→ **TASK DETAILS**: Each line of the data below containing "through" needs to be listed.

Dataset entries:
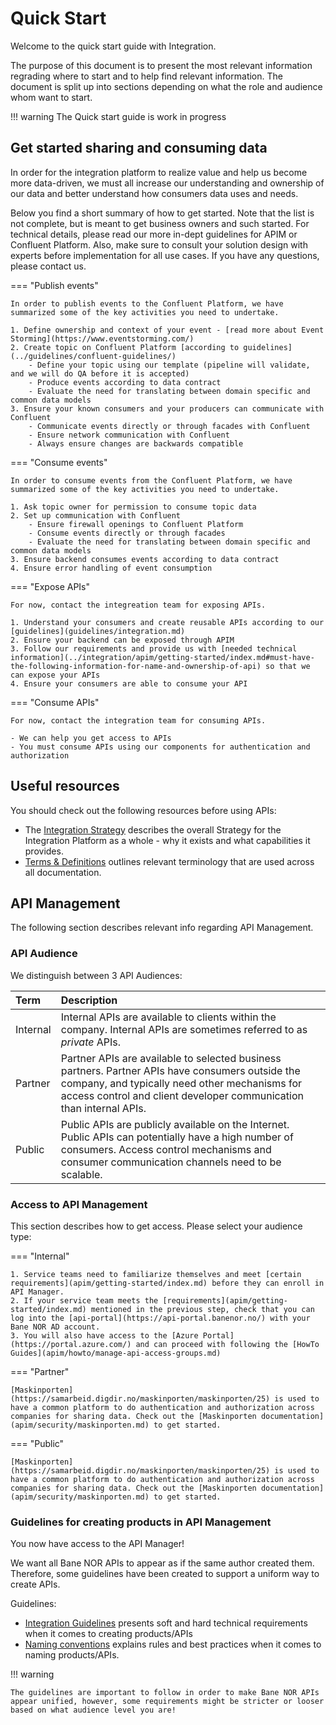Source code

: # Quick Start

Welcome to the quick start guide with Integration.

The purpose of this document is to present the most relevant information regrading where to start and to help find relevant information. The document is split up into sections depending on what  the role and audience whom want to start.

!!! warning
    The Quick start guide is work in progress

## Get started sharing and consuming data

In order for the integration platform to realize value and help us become more data-driven, we must all increase our understanding and ownership of our data and better understand how consumers data uses and needs. 

Below you find a short summary of how to get started. Note that the list is not complete, but is meant to get business owners and such started. For technical details, please read our more in-dept guidelines for APIM or Confluent Platform. Also, make sure to consult your solution design with experts before implementation for all use cases. If you have any questions, please contact us.

=== "Publish events"

    In order to publish events to the Confluent Platform, we have summarized some of the key activities you need to undertake.

    1. Define ownership and context of your event - [read more about Event Storming](https://www.eventstorming.com/)
    2. Create topic on Confluent Platform [according to guidelines](../guidelines/confluent-guidelines/)
        - Define your topic using our template (pipeline will validate, and we will do QA before it is accepted)
        - Produce events according to data contract 
        - Evaluate the need for translating between domain specific and common data models
    3. Ensure your known consumers and your producers can communicate with Confluent
        - Communicate events directly or through facades with Confluent
        - Ensure network communication with Confluent
        - Always ensure changes are backwards compatible

=== "Consume events"
    
    In order to consume events from the Confluent Platform, we have summarized some of the key activities you need to undertake.

    1. Ask topic owner for permission to consume topic data
    2. Set up communication with Confluent
        - Ensure firewall openings to Confluent Platform
        - Consume events directly or through facades
        - Evaluate the need for translating between domain specific and common data models
    3. Ensure backend consumes events according to data contract
    4. Ensure error handling of event consumption

=== "Expose APIs"

    For now, contact the integreation team for exposing APIs. 

    1. Understand your consumers and create reusable APIs according to our [guidelines](guidelines/integration.md)
    2. Ensure your backend can be exposed through APIM
    3. Follow our requirements and provide us with [needed technical information](../integration/apim/getting-started/index.md#must-have-the-following-information-for-name-and-ownership-of-api) so that we can expose your APIs
    4. Ensure your consumers are able to consume your API

=== "Consume APIs"

    For now, contact the integration team for consuming APIs.

    - We can help you get access to APIs
    - You must consume APIs using our components for authentication and authorization

## Useful resources

You should check out the following resources before using APIs:

- The [Integration Strategy](strategy.md) describes the overall Strategy for the Integration Platform as a whole - why it exists and what capabilities it provides.
- [Terms & Definitions](terms-and-definitions.md) outlines relevant terminology that are used across all documentation.

## API Management

The following section describes relevant info regarding API Management.

### API Audience

We distinguish between 3 API Audiences:

| Term | Description |
| :--- | :--- |
| Internal | Internal APIs are available to clients within the company. Internal APIs are sometimes referred to as _private_ APIs. |
| Partner | Partner APIs are available to selected business partners. Partner APIs have consumers outside the company, and typically need other mechanisms for access control and client developer communication than internal APIs.  |
| Public | Public APIs are publicly available on the Internet. Public APIs can potentially have a high number of consumers. Access control mechanisms and consumer communication channels need to be scalable. |

### Access to API Management

This section describes how to get access. Please select your audience type:

=== "Internal"

    1. Service teams need to familiarize themselves and meet [certain requirements](apim/getting-started/index.md) before they can enroll in API Manager.
    2. If your service team meets the [requirements](apim/getting-started/index.md) mentioned in the previous step, check that you can log into the [api-portal](https://api-portal.banenor.no/) with your Bane NOR AD account.
    3. You will also have access to the [Azure Portal](https://portal.azure.com/) and can proceed with following the [HowTo Guides](apim/howto/manage-api-access-groups.md)

=== "Partner"

    [Maskinporten](https://samarbeid.digdir.no/maskinporten/maskinporten/25) is used to have a common platform to do authentication and authorization across companies for sharing data. Check out the [Maskinporten documentation](apim/security/maskinporten.md) to get started.

=== "Public"

    [Maskinporten](https://samarbeid.digdir.no/maskinporten/maskinporten/25) is used to have a common platform to do authentication and authorization across companies for sharing data. Check out the [Maskinporten documentation](apim/security/maskinporten.md) to get started.

### Guidelines for creating products in API Management

You now have access to the API Manager!

We want all Bane NOR APIs to appear as if the same author created them. Therefore, some guidelines have been created to support a uniform way to create APIs.

Guidelines:

- [Integration Guidelines](guidelines/integration.md) presents soft and hard technical requirements when it comes to creating products/APIs
- [Naming conventions](guidelines/naming.md) explains rules and best practices when it comes to naming products/APIs.
<!-- - TODO: Add to list: [Event Modeling](TODO: Page not ready yet, add reference later) --->

!!! warning

    The guidelines are important to follow in order to make Bane NOR APIs appear unified, however, some requirements might be stricter or looser based on what audience level you are!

→ **TASK OUTPUT**:
        - Communicate events directly or through facades with Confluent
        - Consume events directly or through facades
    2. Ensure your backend can be exposed through APIM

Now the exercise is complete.